Saved entries:
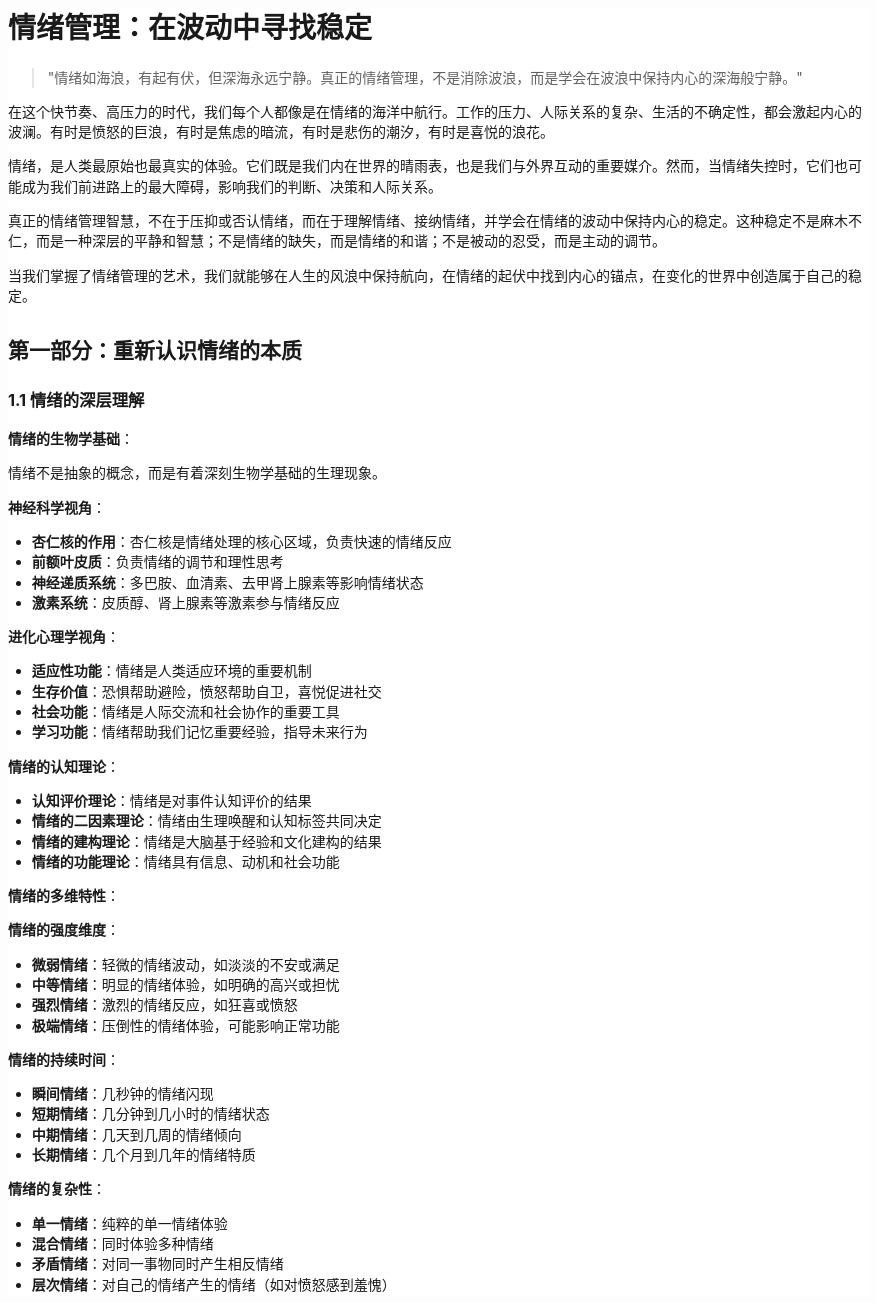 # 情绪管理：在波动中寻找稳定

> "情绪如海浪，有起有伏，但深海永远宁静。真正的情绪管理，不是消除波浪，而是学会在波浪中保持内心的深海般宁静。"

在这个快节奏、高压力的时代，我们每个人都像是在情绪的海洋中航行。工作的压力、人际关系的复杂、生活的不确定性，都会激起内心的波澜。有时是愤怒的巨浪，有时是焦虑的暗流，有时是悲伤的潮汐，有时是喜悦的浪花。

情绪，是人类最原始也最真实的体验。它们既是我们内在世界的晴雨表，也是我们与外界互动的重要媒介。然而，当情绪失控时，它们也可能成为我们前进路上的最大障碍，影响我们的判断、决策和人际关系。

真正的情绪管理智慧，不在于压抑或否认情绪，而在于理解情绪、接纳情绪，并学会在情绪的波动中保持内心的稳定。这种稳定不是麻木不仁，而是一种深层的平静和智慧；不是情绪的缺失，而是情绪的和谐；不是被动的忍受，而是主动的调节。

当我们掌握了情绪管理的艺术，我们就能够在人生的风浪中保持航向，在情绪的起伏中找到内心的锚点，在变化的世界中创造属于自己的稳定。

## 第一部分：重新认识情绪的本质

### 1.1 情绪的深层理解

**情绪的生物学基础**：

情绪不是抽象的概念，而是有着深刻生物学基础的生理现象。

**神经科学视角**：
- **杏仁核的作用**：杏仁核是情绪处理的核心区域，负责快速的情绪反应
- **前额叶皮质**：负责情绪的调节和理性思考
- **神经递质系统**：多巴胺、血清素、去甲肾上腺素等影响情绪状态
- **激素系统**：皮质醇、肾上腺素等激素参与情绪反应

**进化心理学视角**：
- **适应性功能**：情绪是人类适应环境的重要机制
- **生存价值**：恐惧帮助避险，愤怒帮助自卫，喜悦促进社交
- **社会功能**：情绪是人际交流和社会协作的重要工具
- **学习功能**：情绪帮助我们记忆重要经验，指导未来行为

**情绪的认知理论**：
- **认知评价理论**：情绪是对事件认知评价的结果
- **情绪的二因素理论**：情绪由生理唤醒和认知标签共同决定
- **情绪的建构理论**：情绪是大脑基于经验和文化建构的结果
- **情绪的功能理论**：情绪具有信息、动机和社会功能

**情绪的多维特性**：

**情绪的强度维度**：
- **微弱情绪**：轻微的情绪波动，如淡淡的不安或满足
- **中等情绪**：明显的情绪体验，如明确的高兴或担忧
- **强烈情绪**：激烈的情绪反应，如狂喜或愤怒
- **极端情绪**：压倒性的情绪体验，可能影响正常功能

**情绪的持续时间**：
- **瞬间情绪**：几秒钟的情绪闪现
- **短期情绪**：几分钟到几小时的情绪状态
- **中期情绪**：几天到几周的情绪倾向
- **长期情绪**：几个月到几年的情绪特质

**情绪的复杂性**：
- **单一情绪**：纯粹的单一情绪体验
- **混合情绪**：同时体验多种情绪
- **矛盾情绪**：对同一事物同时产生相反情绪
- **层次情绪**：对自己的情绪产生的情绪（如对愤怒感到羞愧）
==
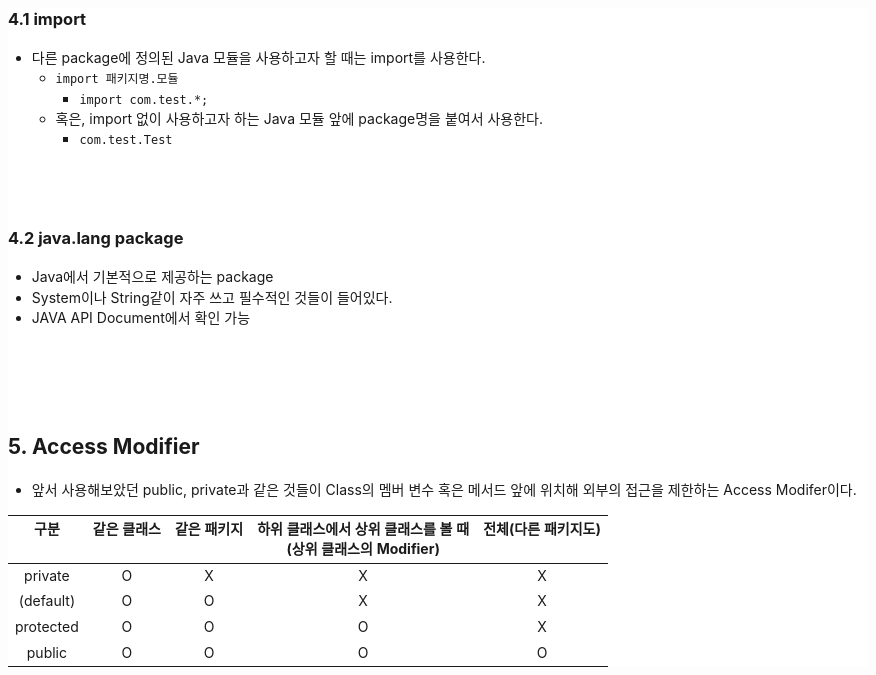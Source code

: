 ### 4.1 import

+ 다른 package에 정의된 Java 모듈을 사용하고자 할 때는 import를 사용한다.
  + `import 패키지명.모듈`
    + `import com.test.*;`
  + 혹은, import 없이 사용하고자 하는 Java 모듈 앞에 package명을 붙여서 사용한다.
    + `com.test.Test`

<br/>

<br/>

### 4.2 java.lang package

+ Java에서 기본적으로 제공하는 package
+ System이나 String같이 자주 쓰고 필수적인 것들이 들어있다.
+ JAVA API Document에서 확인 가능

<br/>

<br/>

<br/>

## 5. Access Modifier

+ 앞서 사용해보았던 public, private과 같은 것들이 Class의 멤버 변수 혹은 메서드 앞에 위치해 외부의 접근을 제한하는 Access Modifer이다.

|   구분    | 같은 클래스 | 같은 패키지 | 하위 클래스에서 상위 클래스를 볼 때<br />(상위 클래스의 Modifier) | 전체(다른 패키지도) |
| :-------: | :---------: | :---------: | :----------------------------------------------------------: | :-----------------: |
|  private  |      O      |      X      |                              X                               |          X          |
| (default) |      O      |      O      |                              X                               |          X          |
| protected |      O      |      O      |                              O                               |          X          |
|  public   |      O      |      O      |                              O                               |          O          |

What is being asked: Using the data above, work out how many lines include the word "Modifier" and give only that number.

Answer to this exercise: 2